Tennessee football: 50 years later

Marvin Westwestwords

Note to Phillip: Please consider inviting the 1969 Tennessee football team back to campus for a 50th-anniversary celebration.


Oh, so this has been on the planning board for weeks. Yes, I suppose I am slowing down.

Glad to hear it is going to happen. I’ll take a guess on the Georgia weekend.

The ’69 Volunteers were one of my several favorite teams. They won the SEC championship. They almost had a wonderful season.

Tennessee overwhelmed Auburn in the fourth quarter. In less than two minutes, the Vols turned two fumble recoveries and an interception into three touchdowns.

That ’69 team splashed past Georgia between the famous hedges. Curt Watson gained 197 yards in the mud.

Tennessee fans, overloaded with bravado or something else, chartered a small plane to fly around Legion Field in Birmingham just before kickoff against Alabama. It towed a banner that proclaimed, “This is Big Orange Country.”

Tide faithful thought that was very nervy and probably impolite. The declaration turned out to be true. What a day! The Vols battered Alabama, 41-14, one of the worst beatings in Bear Bryant’s coaching life.

Tennessee scored three times in the first quarter. Bobby Scott threw a TD pass to Gary Kreis. Bobby Majors returned a punt 71 yards. Jackie Walker captured a stray pitchout and racked up a touchdown.

Linebacker Steve Kiner was dominant throughout. Five times he tackled quarterbacks for losses. He caused a fumble and intercepted a pass. Along the way, he chastised the Tide for playing so poorly.

Assistant coach Bob Davis was standing a few feet away and heard every word.

“Steve Kiner screamed at the Alabama players. He pointed to Coach Bryant and said, ‘Look over there at that poor old man. He looks pitiful. Can you see him? You’ve let him down. You should be ashamed of yourselves.’”

The score was 34-0 at the time. Doug Dickey was sending in reserves.

Tennessee did not do so well against Ole Miss. Oh my, I wish I hadn’t thought of that.

What happened to the really good Tennessee team, in the middle of November, in Jackson, Miss., defies logical explanation. The Vols were No. 3 in the country. The Rebels had lost three times. What should have been a fairly good game turned into a stunning massacre.

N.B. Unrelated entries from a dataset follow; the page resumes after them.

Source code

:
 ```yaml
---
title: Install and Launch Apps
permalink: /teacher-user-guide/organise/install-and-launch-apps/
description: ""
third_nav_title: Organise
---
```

Back in August, it was said that Ole Miss “has the horses” for a fine SEC race. Kiner said some didn’t know the difference in horses and mules. The Rebels remembered. The insult was exaggerated, magnified and used as extra motivation.

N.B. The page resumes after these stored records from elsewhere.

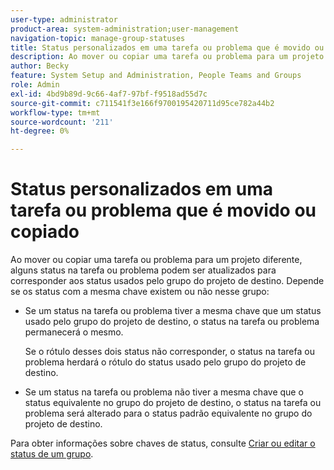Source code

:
 ```yaml
---
user-type: administrator
product-area: system-administration;user-management
navigation-topic: manage-group-statuses
title: Status personalizados em uma tarefa ou problema que é movido ou copiado
description: Ao mover ou copiar uma tarefa ou problema para um projeto diferente, alguns status na tarefa ou problema podem ser atualizados para corresponder aos status usados pelo grupo do projeto de destino.
author: Becky
feature: System Setup and Administration, People Teams and Groups
role: Admin
exl-id: 4bd9b89d-9c66-4af7-97bf-f9518ad55d7c
source-git-commit: c711541f3e166f9700195420711d95ce782a44b2
workflow-type: tm+mt
source-wordcount: '211'
ht-degree: 0%

---
```


# Status personalizados em uma tarefa ou problema que é movido ou copiado

Ao mover ou copiar uma tarefa ou problema para um projeto diferente, alguns status na tarefa ou problema podem ser atualizados para corresponder aos status usados pelo grupo do projeto de destino. Depende se os status com a mesma chave existem ou não nesse grupo:

* Se um status na tarefa ou problema tiver a mesma chave que um status usado pelo grupo do projeto de destino, o status na tarefa ou problema permanecerá o mesmo.

  Se o rótulo desses dois status não corresponder, o status na tarefa ou problema herdará o rótulo do status usado pelo grupo do projeto de destino.

* Se um status na tarefa ou problema não tiver a mesma chave que o status equivalente no grupo do projeto de destino, o status na tarefa ou problema será alterado para o status padrão equivalente no grupo do projeto de destino.

Para obter informações sobre chaves de status, consulte [Criar ou editar o status de um grupo](../../../administration-and-setup/manage-groups/manage-group-statuses/create-or-edit-a-group-status.md).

The week of the game, coach John Vaught brought a mule to practice. It just happened to be named Mr. Kiner.

Mississippi propagandists manufactured the “Archie who?” gimmick. On game day, Archie Manning made a difference. So did Tennessee safety and captain Bill Young. He tried to play on one good leg. The Rebels won, 38-0.

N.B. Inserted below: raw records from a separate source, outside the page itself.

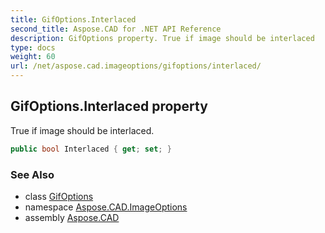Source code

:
 ```yaml
---
title: GifOptions.Interlaced
second_title: Aspose.CAD for .NET API Reference
description: GifOptions property. True if image should be interlaced
type: docs
weight: 60
url: /net/aspose.cad.imageoptions/gifoptions/interlaced/
---
```

## GifOptions.Interlaced property

True if image should be interlaced.

```csharp
public bool Interlaced { get; set; }
```

### See Also

* class [GifOptions](../)
* namespace [Aspose.CAD.ImageOptions](../../gifoptions/)
* assembly [Aspose.CAD](../../../)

“We went into that game with a lot of injuries,” said Young. “It was not a true comparison of team strengths. We were better than Ole Miss.”

Tennessee lost twice at the Gator Bowl. Florida prevailed, 14-13 on the field, and persuaded Dickey to leave the Volunteers and become coach of the Gators. I think I know which happened first. It was an easy sell. It was homecoming for the Dickeys.

If you are keeping score, it was not Doug’s best career move.

Fifty years later, from my view, all is forgiven – Kiner comments, the humbling loss to Ole Miss, even the Dickey switch. When the 1969 Volunteers return to Neyland Stadium this fall, please stand and applaud. That was a really good team of great guys.